Publication year - 2016
Publication title -
alimentary pharmacology and therapeutics
Language(s) - English
Resource type - Journals
SCImago Journal Rank - 3.308
H-Index - 177
eISSN - 1365-2036
pISSN - 0269-2813
DOI - 10.1111/apt.13770
Subject(s) - medicine , steatosis , gastroenterology , fatty liver , fibrosis , liver biopsy , grading (engineering) , steatohepatitis , biopsy , clinical endpoint , pathology , randomized controlled trial , disease , civil engineering , engineering
Summary Background Blood tests of liver injury are less well validated in non‐alcoholic fatty liver disease ( NAFLD ) than in patients with chronic viral hepatitis. Aims To improve the validation of three blood tests used in NAFLD patients, FibroTest for fibrosis staging, SteatoTest for steatosis grading and ActiTest for inflammation activity grading.

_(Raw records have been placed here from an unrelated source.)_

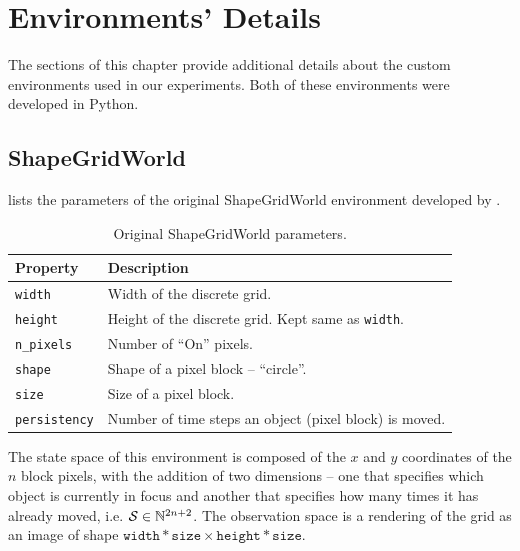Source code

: \chapter{Environments' Details}
\label{sec:environments-details}
The sections of this chapter provide additional details about the custom environments used in our experiments.
Both of these environments were developed in Python.

\section{ShapeGridWorld}
\label{sec:sgw-details}
 lists the parameters of the original ShapeGridWorld environment developed by \cite{rair}.
\begin{table}[H]
    \centering
    \begin{tabularx}{\textwidth}{C{3.9cm} L}
        \hline
        Property & Description\\
        \hline
        \texttt{width} & Width of the discrete grid.\\
        \texttt{height} & Height of the discrete grid. Kept same as \texttt{width}.\\
        \texttt{n\_pixels} & Number of ``On'' pixels.\\
        \texttt{shape} & Shape of a pixel block -- ``circle''.\\
        \texttt{size} & Size of a pixel block.\\
        \texttt{persistency} & Number of time steps an object (pixel block) is moved. \\
        \hline
    \end{tabularx}
    \caption{Original ShapeGridWorld parameters.}
    \label{tab:original-sgw-params}
\end{table}
The state space of this environment is composed of the \(x\) and \(y\) coordinates of the \(n\) block pixels, with the addition of two dimensions -- one that specifies which object is currently in focus and another that specifies how many times it has already moved, i.e. \(\mathcal{S} \in \mathbb{N}^{2 n + 2}\).
The observation space is a rendering of the grid as an image of shape \(\texttt{width} * \texttt{size} \times \texttt{height} * \texttt{size}\).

Methods We pre‐included new NAFLD patients with biopsy and blood tests from a single‐centre cohort (FibroFrance) and from the multicentre FLIP consortium. Contemporaneous biopsies were blindly assessed using the new steatosis, activity and fibrosis ( SAF ) score, which provides a reliable and reproducible diagnosis and grading/staging of the three elementary features of NAFLD (steatosis, inflammatory activity) and fibrosis with reduced interobserver variability. We used nonbinary‐ ROC (NonBin AUROC ) as the main endpoint to prevent spectrum effect and multiple testing. Results A total of 600 patients with reliable tests and biopsies were included. The mean NonBin AUROC s (95% CI ) of tests were all significant ( P < 0.0001): 0.878 (0.864–0.892) for FibroTest and fibrosis stages, 0.846 (0.830–0.862) for ActiTest and activity grades, and 0.822 (0.804–0.840) for SteatoTest and steatosis grades. FibroTest had a higher NonBin AUROC than BARD (0.836; 0.820–0.852; P = 0.0001), FIB 4 (0.845; 0.829–0.861; P = 0.007) but not significantly different than the NAFLD score (0.866; 0.850–0.882; P = 0.26). FibroTest had a significant difference in median values between adjacent stage F2 and stage F1 contrarily to BARD , FIB 4 and NAFLD scores (Bonferroni test P < 0.05). Conclusions In patients with NAFLD , SteatoTest, ActiTest and FibroTest are non‐invasive tests that offer an alternative to biopsy, and they correlate with the simple grading/staging of the SAF scoring system across the three elementary features of NAFLD : steatosis, inflammatory activity and fibrosis.